[[ DATA SECTION open ]]

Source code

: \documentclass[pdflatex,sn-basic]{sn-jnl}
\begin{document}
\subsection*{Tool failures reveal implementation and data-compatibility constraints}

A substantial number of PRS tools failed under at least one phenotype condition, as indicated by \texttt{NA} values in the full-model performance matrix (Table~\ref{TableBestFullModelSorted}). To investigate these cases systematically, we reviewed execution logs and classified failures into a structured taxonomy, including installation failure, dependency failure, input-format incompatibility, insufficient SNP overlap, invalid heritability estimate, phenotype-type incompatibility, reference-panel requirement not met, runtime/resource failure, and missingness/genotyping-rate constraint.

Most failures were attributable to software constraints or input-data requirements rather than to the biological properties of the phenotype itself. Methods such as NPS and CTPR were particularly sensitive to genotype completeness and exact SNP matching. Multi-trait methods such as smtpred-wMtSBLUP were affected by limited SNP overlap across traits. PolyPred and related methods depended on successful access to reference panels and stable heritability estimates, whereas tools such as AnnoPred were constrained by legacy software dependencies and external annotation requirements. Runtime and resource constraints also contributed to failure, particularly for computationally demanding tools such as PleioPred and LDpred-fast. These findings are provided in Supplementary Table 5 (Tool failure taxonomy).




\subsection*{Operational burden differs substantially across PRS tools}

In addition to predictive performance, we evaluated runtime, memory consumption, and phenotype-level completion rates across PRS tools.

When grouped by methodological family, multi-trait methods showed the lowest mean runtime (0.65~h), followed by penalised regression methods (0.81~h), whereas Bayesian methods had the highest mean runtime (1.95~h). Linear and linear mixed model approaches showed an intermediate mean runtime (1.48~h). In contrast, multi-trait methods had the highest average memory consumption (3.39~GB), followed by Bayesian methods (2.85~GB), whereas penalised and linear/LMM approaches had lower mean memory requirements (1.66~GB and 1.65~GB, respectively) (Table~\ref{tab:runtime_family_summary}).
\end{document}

[[ DATA SECTION closed ]]

→ **THE PROBLEM**: Starting from the line with "Most failures were", write out every remaining line of the data above exactly, the final line included, and nothing before it.

→ **WRITTEN SOLUTION**:
Most failures were attributable to software constraints or input-data requirements rather than to the biological properties of the phenotype itself. Methods such as NPS and CTPR were particularly sensitive to genotype completeness and exact SNP matching. Multi-trait methods such as smtpred-wMtSBLUP were affected by limited SNP overlap across traits. PolyPred and related methods depended on successful access to reference panels and stable heritability estimates, whereas tools such as AnnoPred were constrained by legacy software dependencies and external annotation requirements. Runtime and resource constraints also contributed to failure, particularly for computationally demanding tools such as PleioPred and LDpred-fast. These findings are provided in Supplementary Table 5 (Tool failure taxonomy).




\subsection*{Operational burden differs substantially across PRS tools}

In addition to predictive performance, we evaluated runtime, memory consumption, and phenotype-level completion rates across PRS tools.

When grouped by methodological family, multi-trait methods showed the lowest mean runtime (0.65~h), followed by penalised regression methods (0.81~h), whereas Bayesian methods had the highest mean runtime (1.95~h). Linear and linear mixed model approaches showed an intermediate mean runtime (1.48~h). In contrast, multi-trait methods had the highest average memory consumption (3.39~GB), followed by Bayesian methods (2.85~GB), whereas penalised and linear/LMM approaches had lower mean memory requirements (1.66~GB and 1.65~GB, respectively) (Table~\ref{tab:runtime_family_summary}).
\end{document}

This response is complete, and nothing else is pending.